Марина с изумлением поглядела на Кирилла, и тот важно подтвердил свои слова кивком плоской головы.

- Итак, с момента Творения отсчитывается Великий день - промежуток времени, равный 1/30 части Великого месяца, длящийся около 72 лет, - заученно сказал Кирилл. - Есть собственно Великий месяц - равный 1/12 части Великого года, который длится около 2150 лет. И, наконец, есть сам Великий год или Мировой год, по теософской терминологии - некий жизненный цикл цепи, охватывающей период семи Кругов. После чего все события будут повторяться. В обратном порядке. Я тебя не слишком утомил?
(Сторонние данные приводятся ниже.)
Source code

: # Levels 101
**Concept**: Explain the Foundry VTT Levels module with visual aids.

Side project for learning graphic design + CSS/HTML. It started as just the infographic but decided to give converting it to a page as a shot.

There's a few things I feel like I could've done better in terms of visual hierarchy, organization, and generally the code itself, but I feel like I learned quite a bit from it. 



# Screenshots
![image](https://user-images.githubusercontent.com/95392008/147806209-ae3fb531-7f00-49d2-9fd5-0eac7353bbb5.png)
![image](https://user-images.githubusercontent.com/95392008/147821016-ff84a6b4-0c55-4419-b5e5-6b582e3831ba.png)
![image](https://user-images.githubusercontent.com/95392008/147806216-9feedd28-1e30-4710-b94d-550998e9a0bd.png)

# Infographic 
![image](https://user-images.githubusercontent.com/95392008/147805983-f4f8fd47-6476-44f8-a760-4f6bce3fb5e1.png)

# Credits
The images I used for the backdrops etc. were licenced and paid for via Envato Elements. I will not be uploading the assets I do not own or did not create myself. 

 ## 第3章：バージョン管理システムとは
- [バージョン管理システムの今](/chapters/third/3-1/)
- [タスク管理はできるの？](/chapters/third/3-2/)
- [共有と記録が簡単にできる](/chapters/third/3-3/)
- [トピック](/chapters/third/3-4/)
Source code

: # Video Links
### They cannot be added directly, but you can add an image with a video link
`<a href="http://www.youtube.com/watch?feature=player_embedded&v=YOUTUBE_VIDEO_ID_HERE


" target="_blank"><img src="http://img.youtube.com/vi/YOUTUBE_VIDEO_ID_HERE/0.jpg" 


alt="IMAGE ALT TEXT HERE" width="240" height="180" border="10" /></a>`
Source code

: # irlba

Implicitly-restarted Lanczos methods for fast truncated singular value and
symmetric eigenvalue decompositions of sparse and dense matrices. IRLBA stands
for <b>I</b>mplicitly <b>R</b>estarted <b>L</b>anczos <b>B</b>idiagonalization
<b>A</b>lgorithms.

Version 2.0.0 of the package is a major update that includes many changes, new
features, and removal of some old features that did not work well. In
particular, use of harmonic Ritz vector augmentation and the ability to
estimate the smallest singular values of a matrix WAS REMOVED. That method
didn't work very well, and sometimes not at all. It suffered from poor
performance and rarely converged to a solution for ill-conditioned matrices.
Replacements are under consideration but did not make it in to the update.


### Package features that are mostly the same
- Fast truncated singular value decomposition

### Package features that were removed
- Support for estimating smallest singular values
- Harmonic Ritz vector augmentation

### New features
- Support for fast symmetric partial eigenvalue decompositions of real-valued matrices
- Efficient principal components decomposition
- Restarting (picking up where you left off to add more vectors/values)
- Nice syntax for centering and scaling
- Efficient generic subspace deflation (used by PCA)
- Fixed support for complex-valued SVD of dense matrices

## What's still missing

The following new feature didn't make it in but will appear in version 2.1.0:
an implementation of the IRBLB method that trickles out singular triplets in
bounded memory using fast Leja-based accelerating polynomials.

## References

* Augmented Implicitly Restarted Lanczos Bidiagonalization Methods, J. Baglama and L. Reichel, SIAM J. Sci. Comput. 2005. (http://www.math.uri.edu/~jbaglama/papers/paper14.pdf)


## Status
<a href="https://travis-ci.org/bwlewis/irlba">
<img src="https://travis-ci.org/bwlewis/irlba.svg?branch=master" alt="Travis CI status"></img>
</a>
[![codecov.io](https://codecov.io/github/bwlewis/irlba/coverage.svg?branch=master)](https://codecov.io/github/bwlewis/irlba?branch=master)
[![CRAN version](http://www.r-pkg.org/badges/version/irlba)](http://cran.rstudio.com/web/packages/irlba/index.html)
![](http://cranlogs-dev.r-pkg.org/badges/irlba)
- Не слишком, - соврала Марина. - А это... когда?

- Да прямо на днях, - ответил змей. - Ты не впадай в истерику, все просто! Есть некий год, в нем - месяц, а в нем - день. Заметь, все числа, отсчитывающие эти промежутки времени, строго делятся на шесть. Итак, собираются три шестерки, тебе это о чем-нибудь говорит? Свободный проход в восьмой части циферблата, и Нижние Врата открываются. "Пожар охватывает землю, когда определяющие судьбу мира звёзды, которые теперь блуждают по разным путям, соберутся в Раке... А наводнение грозит, когда то же множество звёзд встречается в Козероге, но при этом Плутон находится в Раке. Первое объясняется летним солнцестоянием, последнее - зимним солнцестоянием", - как писал про это Сенека. Платон объяснял проще. Это момент, когда все планеты собираются в точке, откуда они начали движения в момент Сотворения.

- А зачем, Кирилл? - с недоумением спросила Марина. - Зачем? Неужели не было бы проще сделать так, чтобы звезды в этой точке никогда больше не встретились? Зачем вообще в этой точке Нижние Врата раскрывать? Кому от этого польза?

- Я не отвечу на эти вопросы, - грустно сказал змей. - Сам, Мариша, пью, чтобы об этом не думать. Нет, можно, конечно, все объяснить. Ну, что для мира - это необходимая проверка на прочность... Возможно, некоторое обновление... Типа, как я кожу меняю. Вполне допускаю существование некой договоренности с несущими небытие... Ведь в любом движении жизни - уже изначально присутствует смерть. Это придает особую остроту каждому невозвратному мигу бытия... Возможно, что это - один из элементов равновесия мироздания... Но, когда размышляешь об этом в прицепном вагоне накануне этого самого... сразу же очень хочется выпить, Марина. Слушай, а твои подонки-попутчики пива не держат? Ты бы не могла мне вынести пару бутылок?

- Посмотрю, Кирилл, - с готовностью пообещала Марина. - Если у них нет, я у Серафимы Ивановны возьму, у нее еще две литровые бутылки остались.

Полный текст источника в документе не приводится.